%%

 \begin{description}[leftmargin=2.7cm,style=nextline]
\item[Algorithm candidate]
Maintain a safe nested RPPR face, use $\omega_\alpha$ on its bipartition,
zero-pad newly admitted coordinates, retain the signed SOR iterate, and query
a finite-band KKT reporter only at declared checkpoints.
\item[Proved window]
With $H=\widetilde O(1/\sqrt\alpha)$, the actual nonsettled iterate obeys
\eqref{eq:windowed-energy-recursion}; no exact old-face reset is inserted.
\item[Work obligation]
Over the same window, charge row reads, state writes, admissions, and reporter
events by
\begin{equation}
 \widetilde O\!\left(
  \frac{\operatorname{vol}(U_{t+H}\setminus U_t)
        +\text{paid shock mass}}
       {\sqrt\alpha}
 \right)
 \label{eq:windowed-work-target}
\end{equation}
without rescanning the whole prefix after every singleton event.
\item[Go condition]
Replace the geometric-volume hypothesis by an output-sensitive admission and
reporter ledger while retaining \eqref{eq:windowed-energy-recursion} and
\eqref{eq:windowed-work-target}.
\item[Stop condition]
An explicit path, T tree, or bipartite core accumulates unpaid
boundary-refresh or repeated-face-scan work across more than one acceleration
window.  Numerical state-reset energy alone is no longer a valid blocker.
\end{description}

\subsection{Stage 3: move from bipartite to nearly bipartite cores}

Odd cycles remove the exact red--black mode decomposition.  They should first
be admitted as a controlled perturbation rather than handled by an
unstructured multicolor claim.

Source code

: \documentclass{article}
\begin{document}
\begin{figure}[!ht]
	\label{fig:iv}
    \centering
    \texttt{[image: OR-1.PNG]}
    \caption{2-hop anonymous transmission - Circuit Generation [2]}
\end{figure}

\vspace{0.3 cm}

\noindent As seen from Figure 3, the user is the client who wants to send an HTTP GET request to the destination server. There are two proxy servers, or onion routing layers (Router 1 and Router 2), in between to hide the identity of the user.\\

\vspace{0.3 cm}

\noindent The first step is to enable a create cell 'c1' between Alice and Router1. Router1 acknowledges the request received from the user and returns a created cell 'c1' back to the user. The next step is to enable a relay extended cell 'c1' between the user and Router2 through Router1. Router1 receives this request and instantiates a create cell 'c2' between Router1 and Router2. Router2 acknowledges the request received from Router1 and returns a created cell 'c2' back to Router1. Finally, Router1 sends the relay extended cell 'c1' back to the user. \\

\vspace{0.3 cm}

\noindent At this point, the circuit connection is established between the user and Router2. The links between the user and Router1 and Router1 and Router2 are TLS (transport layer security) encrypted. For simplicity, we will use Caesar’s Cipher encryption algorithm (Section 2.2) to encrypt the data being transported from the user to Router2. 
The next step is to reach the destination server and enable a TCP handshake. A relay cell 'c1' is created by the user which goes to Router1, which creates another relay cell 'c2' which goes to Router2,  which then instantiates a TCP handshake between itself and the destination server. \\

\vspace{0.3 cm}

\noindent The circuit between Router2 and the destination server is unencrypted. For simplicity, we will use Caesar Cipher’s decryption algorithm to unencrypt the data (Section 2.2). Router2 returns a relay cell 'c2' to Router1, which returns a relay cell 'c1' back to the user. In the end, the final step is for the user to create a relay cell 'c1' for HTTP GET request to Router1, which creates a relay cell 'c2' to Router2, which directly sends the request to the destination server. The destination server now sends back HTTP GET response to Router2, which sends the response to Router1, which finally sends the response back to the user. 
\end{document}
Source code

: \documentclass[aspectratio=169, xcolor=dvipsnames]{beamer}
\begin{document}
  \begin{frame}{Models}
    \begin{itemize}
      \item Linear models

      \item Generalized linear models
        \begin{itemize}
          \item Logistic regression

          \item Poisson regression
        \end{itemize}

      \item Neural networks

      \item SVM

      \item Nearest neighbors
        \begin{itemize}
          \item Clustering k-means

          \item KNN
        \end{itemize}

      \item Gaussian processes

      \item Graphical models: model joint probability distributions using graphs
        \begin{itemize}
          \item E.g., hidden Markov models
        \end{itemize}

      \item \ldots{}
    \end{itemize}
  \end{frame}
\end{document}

%%

-- PROBLEM TO SOLVE --
Copy the entries above exactly. Miss none of them.

-- PROBLEM SOLUTION --
 \begin{description}[leftmargin=2.7cm,style=nextline]
\item[Algorithm candidate]
Maintain a safe nested RPPR face, use $\omega_\alpha$ on its bipartition,
zero-pad newly admitted coordinates, retain the signed SOR iterate, and query
a finite-band KKT reporter only at declared checkpoints.
\item[Proved window]
With $H=\widetilde O(1/\sqrt\alpha)$, the actual nonsettled iterate obeys
\eqref{eq:windowed-energy-recursion}; no exact old-face reset is inserted.
\item[Work obligation]
Over the same window, charge row reads, state writes, admissions, and reporter
events by
\begin{equation}
 \widetilde O\!\left(
  \frac{\operatorname{vol}(U_{t+H}\setminus U_t)
        +\text{paid shock mass}}
       {\sqrt\alpha}
 \right)
 \label{eq:windowed-work-target}
\end{equation}
without rescanning the whole prefix after every singleton event.
\item[Go condition]
Replace the geometric-volume hypothesis by an output-sensitive admission and
reporter ledger while retaining \eqref{eq:windowed-energy-recursion} and
\eqref{eq:windowed-work-target}.
\item[Stop condition]
An explicit path, T tree, or bipartite core accumulates unpaid
boundary-refresh or repeated-face-scan work across more than one acceleration
window.  Numerical state-reset energy alone is no longer a valid blocker.
\end{description}

\subsection{Stage 3: move from bipartite to nearly bipartite cores}

Odd cycles remove the exact red--black mode decomposition.  They should first
be admitted as a controlled perturbation rather than handled by an
unstructured multicolor claim.

Source code

: \documentclass{article}
\begin{document}
\begin{figure}[!ht]
	\label{fig:iv}
    \centering
    \texttt{[image: OR-1.PNG]}
    \caption{2-hop anonymous transmission - Circuit Generation [2]}
\end{figure}

\vspace{0.3 cm}

\noindent As seen from Figure 3, the user is the client who wants to send an HTTP GET request to the destination server. There are two proxy servers, or onion routing layers (Router 1 and Router 2), in between to hide the identity of the user.\\

\vspace{0.3 cm}

\noindent The first step is to enable a create cell 'c1' between Alice and Router1. Router1 acknowledges the request received from the user and returns a created cell 'c1' back to the user. The next step is to enable a relay extended cell 'c1' between the user and Router2 through Router1. Router1 receives this request and instantiates a create cell 'c2' between Router1 and Router2. Router2 acknowledges the request received from Router1 and returns a created cell 'c2' back to Router1. Finally, Router1 sends the relay extended cell 'c1' back to the user. \\

\vspace{0.3 cm}

\noindent At this point, the circuit connection is established between the user and Router2. The links between the user and Router1 and Router1 and Router2 are TLS (transport layer security) encrypted. For simplicity, we will use Caesar’s Cipher encryption algorithm (Section 2.2) to encrypt the data being transported from the user to Router2. 
The next step is to reach the destination server and enable a TCP handshake. A relay cell 'c1' is created by the user which goes to Router1, which creates another relay cell 'c2' which goes to Router2,  which then instantiates a TCP handshake between itself and the destination server. \\

\vspace{0.3 cm}

\noindent The circuit between Router2 and the destination server is unencrypted. For simplicity, we will use Caesar Cipher’s decryption algorithm to unencrypt the data (Section 2.2). Router2 returns a relay cell 'c2' to Router1, which returns a relay cell 'c1' back to the user. In the end, the final step is for the user to create a relay cell 'c1' for HTTP GET request to Router1, which creates a relay cell 'c2' to Router2, which directly sends the request to the destination server. The destination server now sends back HTTP GET response to Router2, which sends the response to Router1, which finally sends the response back to the user. 
\end{document}
Source code

: \documentclass[aspectratio=169, xcolor=dvipsnames]{beamer}
\begin{document}
  \begin{frame}{Models}
    \begin{itemize}
      \item Linear models

      \item Generalized linear models
        \begin{itemize}
          \item Logistic regression

          \item Poisson regression
        \end{itemize}

      \item Neural networks

      \item SVM

      \item Nearest neighbors
        \begin{itemize}
          \item Clustering k-means

          \item KNN
        \end{itemize}

      \item Gaussian processes

      \item Graphical models: model joint probability distributions using graphs
        \begin{itemize}
          \item E.g., hidden Markov models
        \end{itemize}

      \item \ldots{}
    \end{itemize}
  \end{frame}
\end{document}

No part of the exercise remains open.